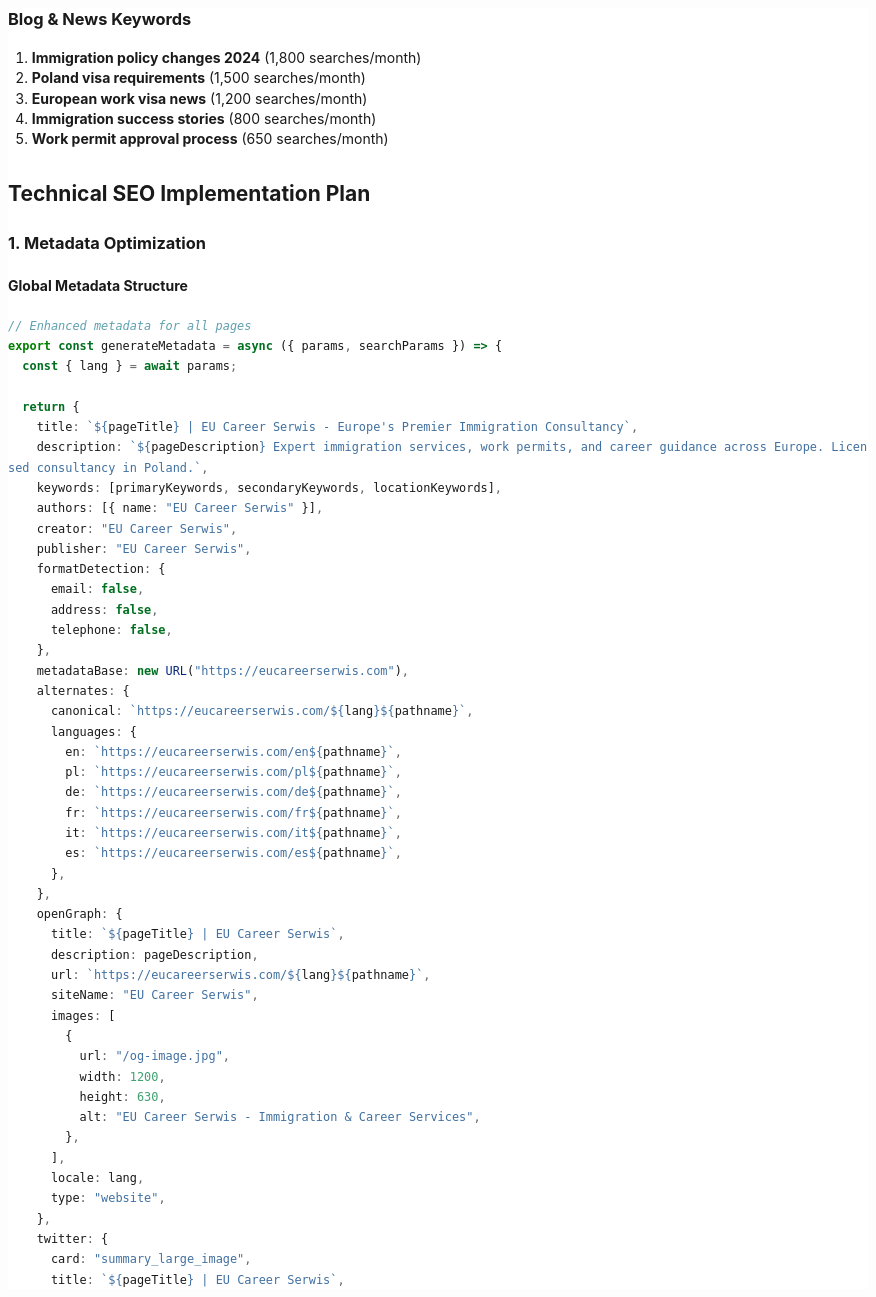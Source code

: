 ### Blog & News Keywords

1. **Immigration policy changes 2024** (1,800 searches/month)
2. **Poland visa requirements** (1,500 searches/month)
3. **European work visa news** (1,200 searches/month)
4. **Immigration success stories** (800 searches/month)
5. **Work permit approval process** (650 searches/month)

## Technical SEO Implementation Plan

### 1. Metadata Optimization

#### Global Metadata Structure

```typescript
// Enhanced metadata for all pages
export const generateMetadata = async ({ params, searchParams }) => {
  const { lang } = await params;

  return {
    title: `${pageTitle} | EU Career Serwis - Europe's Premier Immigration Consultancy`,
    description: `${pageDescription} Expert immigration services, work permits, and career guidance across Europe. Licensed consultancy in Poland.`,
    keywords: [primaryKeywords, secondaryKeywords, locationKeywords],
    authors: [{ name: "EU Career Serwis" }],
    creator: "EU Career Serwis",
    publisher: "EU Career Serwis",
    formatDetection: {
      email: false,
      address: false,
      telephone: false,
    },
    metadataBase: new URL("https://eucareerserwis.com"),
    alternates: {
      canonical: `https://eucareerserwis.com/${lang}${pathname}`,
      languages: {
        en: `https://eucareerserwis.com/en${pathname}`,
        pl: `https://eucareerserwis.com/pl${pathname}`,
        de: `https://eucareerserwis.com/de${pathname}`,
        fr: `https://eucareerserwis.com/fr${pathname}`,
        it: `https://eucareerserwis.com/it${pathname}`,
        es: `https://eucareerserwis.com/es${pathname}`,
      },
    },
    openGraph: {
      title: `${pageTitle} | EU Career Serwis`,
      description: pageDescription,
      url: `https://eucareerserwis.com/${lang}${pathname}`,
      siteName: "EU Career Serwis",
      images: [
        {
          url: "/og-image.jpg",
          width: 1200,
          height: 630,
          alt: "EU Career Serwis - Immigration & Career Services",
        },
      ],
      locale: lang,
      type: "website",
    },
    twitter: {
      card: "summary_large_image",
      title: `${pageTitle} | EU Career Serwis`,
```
---
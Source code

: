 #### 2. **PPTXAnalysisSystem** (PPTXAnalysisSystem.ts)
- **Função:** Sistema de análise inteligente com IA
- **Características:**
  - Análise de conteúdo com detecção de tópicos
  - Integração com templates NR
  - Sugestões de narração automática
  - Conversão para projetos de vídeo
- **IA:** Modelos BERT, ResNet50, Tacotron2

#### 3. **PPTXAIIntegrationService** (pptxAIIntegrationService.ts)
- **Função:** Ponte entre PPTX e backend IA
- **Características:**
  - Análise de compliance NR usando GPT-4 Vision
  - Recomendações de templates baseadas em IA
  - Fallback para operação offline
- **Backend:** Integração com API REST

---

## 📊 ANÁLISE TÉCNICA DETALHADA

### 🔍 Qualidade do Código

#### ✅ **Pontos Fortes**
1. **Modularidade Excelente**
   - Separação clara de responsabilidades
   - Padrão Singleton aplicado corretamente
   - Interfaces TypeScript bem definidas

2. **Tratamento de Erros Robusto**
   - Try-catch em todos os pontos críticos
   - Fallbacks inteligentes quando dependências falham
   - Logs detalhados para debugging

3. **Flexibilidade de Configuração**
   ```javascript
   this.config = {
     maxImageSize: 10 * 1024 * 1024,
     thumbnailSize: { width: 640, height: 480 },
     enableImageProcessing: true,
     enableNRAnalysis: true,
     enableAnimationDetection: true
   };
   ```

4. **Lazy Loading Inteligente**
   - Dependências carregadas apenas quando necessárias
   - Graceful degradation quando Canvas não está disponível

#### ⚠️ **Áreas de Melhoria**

Task directions: Only a number is expected here: the count of lines with the string "searches" in the material above.

Answer to this task: 5